Webcam of Walruses Lolling Around on an Alaskan Island Is Back

If you've been feeling lately as if something is missing from your life, we have good news.
The walrus cam is back.
After a hiatus of nearly a decade, the popular live feed of massive male Pacific walruses flopping around on the beach of a remote Alaskan island rebooted this month. The webcam is now funded and hosted by explore.org, a philanthropic organization that donated to the Alaska Department of Fish and Game, allowing the state to put two paid staff members on Round Island to welcome the few visitors who venture to the spit of land 400 miles southwest of Anchorage each year. The staffers also keep aircraft and passing boats from spooking the walruses and "sparking a stampede," The Associated Press reports.
Pacific walruses are truly enormous. The males, also called bulls, can grow to be 12-foot-long, 2-ton hulking masses of blubber. Females are more delicate; weighing in around 1 ton. Both male and female walruses grow the two distinctive ivory tusks (which are really their upper canine teeth) throughout their life.
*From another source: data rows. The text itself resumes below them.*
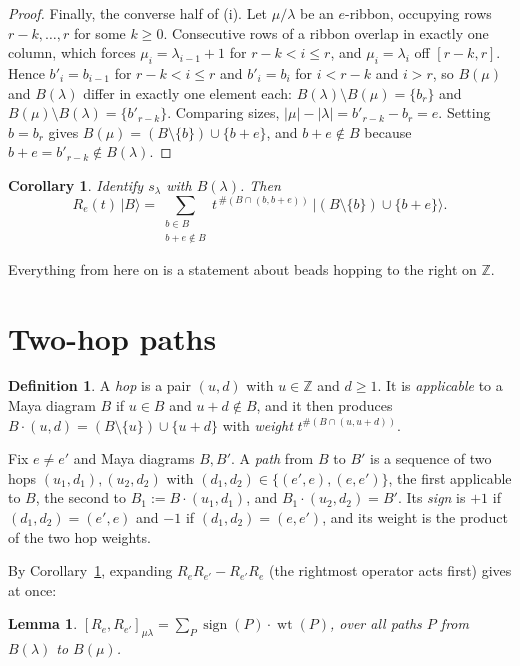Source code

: \documentclass[11pt]{article}
\newtheorem{lemma}[theorem]{Lemma}
\newtheorem{corollary}[theorem]{Corollary}
\theoremstyle{definition}
\newtheorem{definition}[theorem]{Definition}
\newcommand{\Z}{\mathbb{Z}}
\begin{document}
\begin{proof}
Finally, the converse half of (i). Let $\mu/\lambda$ be an $e$-ribbon, occupying rows
$r-k,\dots,r$ for some $k\ge0$. Consecutive rows of a ribbon overlap in exactly one column,
which forces $\mu_i=\lambda_{i-1}+1$ for $r-k<i\le r$, and $\mu_i=\lambda_i$ off
$[r-k,r]$. Hence $b'_i=b_{i-1}$ for $r-k<i\le r$ and $b'_i=b_i$ for $i<r-k$ and $i>r$, so
$B(\mu)$ and $B(\lambda)$ differ in exactly one element each: $B(\lambda)\setminus B(\mu)=\{b_r\}$
and $B(\mu)\setminus B(\lambda)=\{b'_{r-k}\}$. Comparing sizes, $|\mu|-|\lambda|=b'_{r-k}-b_r=e$.
Setting $b=b_r$ gives $B(\mu)=(B\setminus\{b\})\cup\{b+e\}$, and $b+e\notin B$ because
$b+e=b'_{r-k}\notin B(\lambda)$.
\end{proof}

\begin{corollary}\label{cor:Rmaya}
Identify $s_\lambda$ with $B(\lambda)$. Then
\[
R_e(t)\,\lvert B\rangle=\sum_{\substack{b\in B\\ b+e\notin B}}
t^{\,\#(B\cap(b,b+e))}\ \bigl\lvert (B\setminus\{b\})\cup\{b+e\}\bigr\rangle .
\]
\end{corollary}

Everything from here on is a statement about beads hopping to the right on $\Z$.

\section{Two-hop paths}

\begin{definition}
A \emph{hop} is a pair $(u,d)$ with $u\in\Z$ and $d\ge1$. It is \emph{applicable} to a Maya
diagram $B$ if $u\in B$ and $u+d\notin B$, and it then produces $B\cdot(u,d)=(B\setminus\{u\})\cup\{u+d\}$
with \emph{weight} $t^{\#(B\cap(u,u+d))}$.

Fix $e\ne e'$ and Maya diagrams $B,B'$. A \emph{path} from $B$ to $B'$ is a sequence of two hops
$(u_1,d_1),(u_2,d_2)$ with $(d_1,d_2)\in\{(e',e),(e,e')\}$, the first applicable to $B$, the
second to $B_1:=B\cdot(u_1,d_1)$, and $B_1\cdot(u_2,d_2)=B'$. Its \emph{sign} is $+1$ if
$(d_1,d_2)=(e',e)$ and $-1$ if $(d_1,d_2)=(e,e')$, and its weight is the product of the two hop
weights.
\end{definition}

By Corollary~\ref{cor:Rmaya}, expanding $R_eR_{e'}-R_{e'}R_e$ (the rightmost operator acts first)
gives at once:

\begin{lemma}\label{lem:sum}
$[R_e,R_{e'}]_{\mu\lambda}=\sum_{P}\operatorname{sign}(P)\cdot\operatorname{wt}(P)$, over all
paths $P$ from $B(\lambda)$ to $B(\mu)$.
\end{lemma}
\end{document}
They live out on the Bering and Chukchi seas, where they "haul out" on sea ice to the islands off the coasts of Alaska and Russia, according to the Department of Fish and Game. But as the climate warms and sea ice declines, Pacific walruses grow more and more habitat-challenged.
Meanwhile, ocean warming and acidification is damaging the walruses' food supply. In 2011, the U.S. Fish and Wildlife Service determined that these threats warranted listing the Pacific walrus as endangered or threatened under the Endangered Species Act, but a long list of other species prioritized for inclusion has kept the walrus on the "candidate" list since then.
The AP notes that the walrus live feed will be shut off for one week in the fall (as it was in 2005, when the live feed was last active) while Alaska Natives conduct a legal subsistence walrus hunt on the island.